◆ Source records:
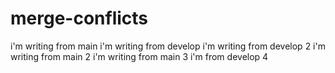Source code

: # merge-conflicts
i'm writing from main
i'm writing from develop
i'm writing from develop 2
i'm writing from main 2
i'm writing from main 3
i'm from develop 4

◆ What the task asks: Over the whole listing above, give the number of lines in which "from" occurs, and no other words.

◆ Solution for this exercise: 6